Why was Heinz so successful that his ketchup has dominated the market for more than a century? Parnassah is in the hands of Hashem, of course, but H. J. Heinz also instituted some sound business practices. In an era where processed foods often had dangerous additives to enhance the flavor or preserve the food’s shelf life, Heinz insisted on manufacturing a “pure” product. Indeed, he was one of the staunchest advocates of the Pure Food and Drug Act, which was made into law in 1906. He was also an early advocate of benevolent labor relations. Not only did he pay his factory workers well, but he also provided amenities such as free manicures and a rooftop garden to relax in.


In addition to his insistence on producing a healthy product made by happy employees, Heinz was a great marketer. An early slogan for Heinz ketchup promised, “Blessed relief for Mother and the other women in the household!” — referring to the long and arduous process of making a homemade version. Apparently, those mothers and other women agreed. By the end of the 1900s, recipes for homemade ketchup had disappeared from most American cookbooks.



Tasty, But Healthy?

By 1896, the New York Tribune was proclaiming that ketchup was the national condiment, a claim that still holds true today. But is all that ketchup consumption good for our health?

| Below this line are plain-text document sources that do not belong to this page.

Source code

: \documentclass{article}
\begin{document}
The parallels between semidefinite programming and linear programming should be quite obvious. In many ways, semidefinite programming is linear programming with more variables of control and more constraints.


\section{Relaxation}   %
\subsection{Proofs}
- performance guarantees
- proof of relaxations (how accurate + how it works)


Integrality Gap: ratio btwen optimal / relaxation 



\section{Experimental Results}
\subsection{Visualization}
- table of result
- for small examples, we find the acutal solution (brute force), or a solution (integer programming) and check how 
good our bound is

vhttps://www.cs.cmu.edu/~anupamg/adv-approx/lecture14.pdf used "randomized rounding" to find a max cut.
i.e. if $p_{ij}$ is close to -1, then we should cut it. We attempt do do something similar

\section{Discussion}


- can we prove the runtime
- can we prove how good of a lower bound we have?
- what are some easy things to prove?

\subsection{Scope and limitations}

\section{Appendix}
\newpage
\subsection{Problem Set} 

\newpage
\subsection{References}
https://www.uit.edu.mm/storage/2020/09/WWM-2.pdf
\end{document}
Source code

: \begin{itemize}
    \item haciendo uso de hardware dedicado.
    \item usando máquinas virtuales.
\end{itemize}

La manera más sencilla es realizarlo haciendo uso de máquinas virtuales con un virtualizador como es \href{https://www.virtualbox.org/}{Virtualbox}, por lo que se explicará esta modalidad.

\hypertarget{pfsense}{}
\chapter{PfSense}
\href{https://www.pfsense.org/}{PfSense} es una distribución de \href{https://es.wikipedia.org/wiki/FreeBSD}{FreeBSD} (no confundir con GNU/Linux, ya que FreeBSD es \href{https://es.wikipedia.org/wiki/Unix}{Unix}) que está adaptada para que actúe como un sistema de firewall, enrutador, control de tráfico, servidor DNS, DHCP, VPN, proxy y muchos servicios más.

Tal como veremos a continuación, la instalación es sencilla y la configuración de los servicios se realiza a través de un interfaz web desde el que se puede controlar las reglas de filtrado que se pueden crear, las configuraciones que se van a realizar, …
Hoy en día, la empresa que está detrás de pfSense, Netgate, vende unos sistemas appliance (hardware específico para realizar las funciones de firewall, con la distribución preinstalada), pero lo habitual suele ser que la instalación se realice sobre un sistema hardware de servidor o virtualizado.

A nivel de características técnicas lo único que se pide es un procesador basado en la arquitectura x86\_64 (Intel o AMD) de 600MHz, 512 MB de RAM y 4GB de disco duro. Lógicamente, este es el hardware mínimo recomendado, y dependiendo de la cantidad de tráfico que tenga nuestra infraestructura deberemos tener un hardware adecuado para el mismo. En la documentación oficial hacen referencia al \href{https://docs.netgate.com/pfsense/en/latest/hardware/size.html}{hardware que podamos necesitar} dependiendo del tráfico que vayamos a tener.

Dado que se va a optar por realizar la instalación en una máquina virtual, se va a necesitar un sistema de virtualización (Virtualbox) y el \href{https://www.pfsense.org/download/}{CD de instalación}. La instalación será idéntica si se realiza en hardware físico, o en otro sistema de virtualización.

On the pro side, ketchup is a low-calorie, no-fat condiment that contains vitamins A and C. For instance, ketchup has just 15 calories per tablespoon, while an equal amount of mayonnaise contains 103 calories and 12 grams of fat. In addition, processed and cooked tomatoes have high levels of the antioxidant lycopene. Lycopene can help lower the risk of developing heart disease, according to a 2004 study released by the Harvard School of Public Health.


But before you reach for the ketchup bottle and pour out a generous helping, there are negative factors to consider. Ketchup contains both salt and sugar; to be precise, per tablespoon, ketchup contains four grams of sugar and 190 milligrams of sodium. Eight tablespoons of ketchup therefore will provide your sodium needs for the entire day.


Although ketchup was traditionally made from just tomatoes, vinegar, salt, pepper, and spices, in today’s more complicated world food companies will often add other ingredients, such as high-fructose corn syrup. Therefore, if you want a healthier alternative, you might want to check out some of the organic brands like (Heaven & Earth Tomato Ketchup). Or, of course, you could turn back the clock and make ketchup yourself.